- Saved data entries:
------------------------------------------------------------------------
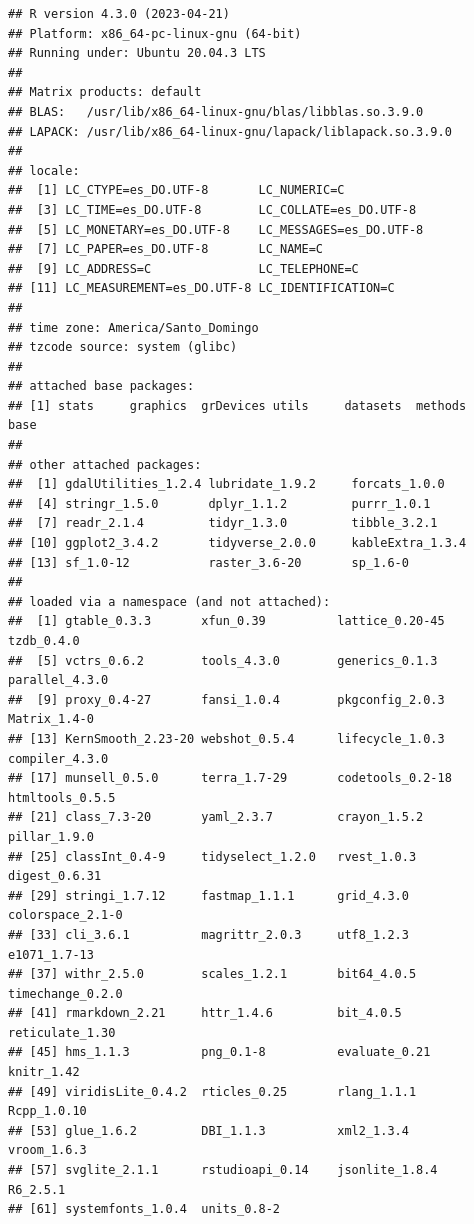 \documentclass[spanish]{article}
\begin{document}
\begin{verbatim}
## R version 4.3.0 (2023-04-21)
## Platform: x86_64-pc-linux-gnu (64-bit)
## Running under: Ubuntu 20.04.3 LTS
## 
## Matrix products: default
## BLAS:   /usr/lib/x86_64-linux-gnu/blas/libblas.so.3.9.0 
## LAPACK: /usr/lib/x86_64-linux-gnu/lapack/liblapack.so.3.9.0
## 
## locale:
##  [1] LC_CTYPE=es_DO.UTF-8       LC_NUMERIC=C              
##  [3] LC_TIME=es_DO.UTF-8        LC_COLLATE=es_DO.UTF-8    
##  [5] LC_MONETARY=es_DO.UTF-8    LC_MESSAGES=es_DO.UTF-8   
##  [7] LC_PAPER=es_DO.UTF-8       LC_NAME=C                 
##  [9] LC_ADDRESS=C               LC_TELEPHONE=C            
## [11] LC_MEASUREMENT=es_DO.UTF-8 LC_IDENTIFICATION=C       
## 
## time zone: America/Santo_Domingo
## tzcode source: system (glibc)
## 
## attached base packages:
## [1] stats     graphics  grDevices utils     datasets  methods   base     
## 
## other attached packages:
##  [1] gdalUtilities_1.2.4 lubridate_1.9.2     forcats_1.0.0      
##  [4] stringr_1.5.0       dplyr_1.1.2         purrr_1.0.1        
##  [7] readr_2.1.4         tidyr_1.3.0         tibble_3.2.1       
## [10] ggplot2_3.4.2       tidyverse_2.0.0     kableExtra_1.3.4   
## [13] sf_1.0-12           raster_3.6-20       sp_1.6-0           
## 
## loaded via a namespace (and not attached):
##  [1] gtable_0.3.3       xfun_0.39          lattice_0.20-45    tzdb_0.4.0        
##  [5] vctrs_0.6.2        tools_4.3.0        generics_0.1.3     parallel_4.3.0    
##  [9] proxy_0.4-27       fansi_1.0.4        pkgconfig_2.0.3    Matrix_1.4-0      
## [13] KernSmooth_2.23-20 webshot_0.5.4      lifecycle_1.0.3    compiler_4.3.0    
## [17] munsell_0.5.0      terra_1.7-29       codetools_0.2-18   htmltools_0.5.5   
## [21] class_7.3-20       yaml_2.3.7         crayon_1.5.2       pillar_1.9.0      
## [25] classInt_0.4-9     tidyselect_1.2.0   rvest_1.0.3        digest_0.6.31     
## [29] stringi_1.7.12     fastmap_1.1.1      grid_4.3.0         colorspace_2.1-0  
## [33] cli_3.6.1          magrittr_2.0.3     utf8_1.2.3         e1071_1.7-13      
## [37] withr_2.5.0        scales_1.2.1       bit64_4.0.5        timechange_0.2.0  
## [41] rmarkdown_2.21     httr_1.4.6         bit_4.0.5          reticulate_1.30   
## [45] hms_1.1.3          png_0.1-8          evaluate_0.21      knitr_1.42        
## [49] viridisLite_0.4.2  rticles_0.25       rlang_1.1.1        Rcpp_1.0.10       
## [53] glue_1.6.2         DBI_1.1.3          xml2_1.3.4         vroom_1.6.3       
## [57] svglite_2.1.1      rstudioapi_0.14    jsonlite_1.8.4     R6_2.5.1          
## [61] systemfonts_1.0.4  units_0.8-2
\end{verbatim}
\end{document}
------------------------------------------------------------------------
- Activity: Copy out each line of the records above that includes "base".

- Answer space:
## attached base packages:
## [1] stats     graphics  grDevices utils     datasets  methods   base     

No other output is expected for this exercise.